09 June 2014

First American Graves in Hakodate, First Japanese Graves in Honolulu

cemetery-foreigner-100mIn 1854, while Commodore Matthew C. Perry's U.S. Navy squadron was surveying the future treaty port of Hakodate on Hokkaido in 1854, two sailors aboard the USS Vandalia died. Seaman James C. Wolfe died on 25 May and Seaman G. W. Remick died on 27 May 1854. Both were interred in a seaside plot in what later became the city's Foreign Cemetery, now a tourist attraction.

In 1860, as a result of Perry's efforts in Japan, the Tokugawa Shogunate dispatched its first embassy to the United States aboard the Kanrin Maru, a Dutch-built ship skippered by Katsu Kaishū. Also aboard was Fukuzawa Yukichi, perhaps Japan's most effective early Westernizer.

The Kanrin Maru stopped at Honolulu on its return voyage to Japan, and so did many other ships of the fledgeling Imperial Japanese Navy after the Meiji Restoration of imperial rule in 1868. Many of the earliest Japanese immigrants to Hawai‘i in 1868 and 1886 were interred in Makiki Cemetery, which thus came to include the first Japanese cemetery in Hawai‘i. In 1876, (Apprentice?) Seaman Second Class (二等若水夫 nitou waka suifu '2-class young waterman') Arakawa Matajuro (荒川又十郎) of HIMS Tsukuba (筑波) died and was buried in what became the first Japanese Navy cemetery outside Japan. Twelve more enlisted men from the ironclad Ryūjō (龍驤) were buried in 1883. By 1899, seventeen IJN sailors were buried there.

The most interesting gravestone is that of Midshipman K. Hara of HIMS Takachiho (大日本軍艦高千穂), who died on 8 April 1894. ('Midshipman' translates 海軍少尉候補生 kaigun shōi kōhosei 'navy ensign cadet'.) Hara's is the only marker engraved in both English and Japanese. The former gives his year of death as 1894, while the latter says he died in Kigen 2554, exactly 660 years later. The Kigen (紀元 'record-origin') calendar dates from 660 BC, when the Japanese empire's mythical founder, Emperor Jimmu, is said to have begun his reign. Kigensetsu (紀元節 'record-origin-season'), 11 February, became a national Shinto holiday and festival season in 1872, during the early years of Emperor Meiji's reign, but was abolished after World War II, then re-established in 1966.

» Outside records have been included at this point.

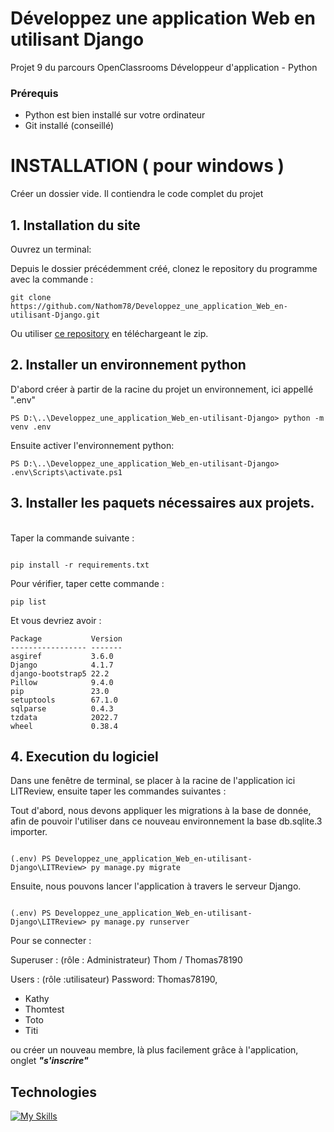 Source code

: # Développez une application Web en utilisant Django
Projet 9 du parcours OpenClassrooms Développeur d'application - Python

### Prérequis
* Python est bien installé sur votre ordinateur
* Git installé (conseillé)

# INSTALLATION ( pour windows )

Créer un dossier vide. Il contiendra le code complet du projet
## 1. Installation du site

Ouvrez un terminal:

Depuis le dossier précédemment créé, clonez le repository du programme avec la commande :

<pre><code>git clone https://github.com/Nathom78/Developpez_une_application_Web_en-utilisant-Django.git</code></pre>

Ou utiliser [ce repository](https://github.com/Nathom78/Developpez_une_application_Web_en-utilisant-Django.git) en téléchargeant le zip.
<br>


## 2. Installer un environnement python

D'abord créer à partir de la racine du projet un environnement, ici appellé ".env"

`PS D:\..\Developpez_une_application_Web_en-utilisant-Django> python -m venv .env`

Ensuite activer l'environnement python: 

`PS D:\..\Developpez_une_application_Web_en-utilisant-Django> .env\Scripts\activate.ps1`


## 3. Installer les paquets nécessaires aux projets.

<br>
Taper la commande suivante : 
<pre><code>
pip install -r requirements.txt
</code></pre>

Pour vérifier, taper cette commande :
<pre><code>pip list</code></pre>
Et vous devriez avoir :
<pre><code>Package           Version
----------------- -------
asgiref           3.6.0
Django            4.1.7
django-bootstrap5 22.2
Pillow            9.4.0
pip               23.0
setuptools        67.1.0
sqlparse          0.4.3
tzdata            2022.7
wheel             0.38.4
</code></pre>

## 4. Execution du logiciel

Dans une fenêtre de terminal, se placer à la racine de l'application
ici LITReview, ensuite taper les commandes suivantes :

Tout d'abord, nous devons appliquer les migrations à la base de donnée,
afin de pouvoir l'utiliser dans ce nouveau environnement la base db.sqlite.3 importer. 
<pre><code>
(.env) PS Developpez_une_application_Web_en-utilisant-Django\LITReview> py manage.py migrate
</code></pre>

Ensuite, nous pouvons lancer l'application à travers le serveur Django.

<pre><code>
(.env) PS Developpez_une_application_Web_en-utilisant-Django\LITReview> py manage.py runserver 
</code></pre>

Pour se connecter :

Superuser : (rôle : Administrateur) Thom / Thomas78190

Users : (rôle :utilisateur) Password: Thomas78190,
- Kathy
- Thomtest
- Toto
- Titi

ou créer un nouveau membre, là plus facilement grâce à l'application, onglet  **_"s'inscrire"_**

## Technologies
[![My Skills](https://skillicons.dev/icons?i=git,github,python,django&theme=dark)](https://skillicons.dev)




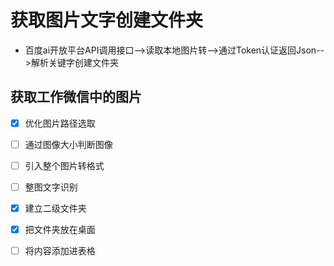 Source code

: # 获取图片文字创建文件夹
- 百度ai开放平台API调用接口-->读取本地图片转-->通过Token认证返回Json-->解析关键字创建文件夹

## 获取工作微信中的图片

- [x] 优化图片路径选取
- [ ] 通过图像大小判断图像
- [ ] 引入整个图片转格式
- [ ] 整图文字识别
- [x] 建立二级文件夹
- [x] 把文件夹放在桌面
- [ ] 将内容添加进表格

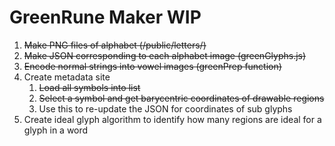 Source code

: # GreenRune Maker WIP

1. ~~Make PNG files of alphabet (/public/letters/)~~
1. ~~Make JSON corresponding to each alphabet image (greenGlyphs.js)~~
1. ~~Encode normal strings into vowel images (greenPrep function)~~
1. Create metadata site
    1. ~~Load all symbols into list~~
    1. ~~Select a symbol and get barycentric coordinates of drawable regions~~
    1. Use this to re-update the JSON for coordinates of sub glyphs
1. Create ideal glyph algorithm to identify how many regions are ideal for a glyph in a word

The British-built, Naniwa-class cruiser Takachiho is also an interesting story. It is named for the town of Takachiho (in Miyazaki Prefecture), where Emperor Jimmu's brothers are supposed to have come from; where his progenitor and Japan's creator deity, the Sun Goddess Amaterasu, is said to have spent time in a cave, hiding her light, before being lured back out; and to which Amaterasu later dispatched her grandson Ninigi to plant rice and found Japan's imperial line. In the much more recent and less mythical past, the cruiser Takachiho had visited Honolulu in 1893, to protect its Japanese citizens and to show concern about the overthrow of the Hawaiian monarchy.

Makiki Cemetery lies on the outer slopes of Punchbowl Crater, which later became the National Memorial Cemetery of the Pacific, housing the remains of thousands of members of the U.S. military, many of whom died fighting against Japan during the Pacific War (1941–45). It may seem ironical to have an Imperial Japanese Navy cemetery just below Punchbowl, but the Makiki Japanese cemetery marks a much longer period—a sesquicentennial—of productive cooperation between the United States and Japan.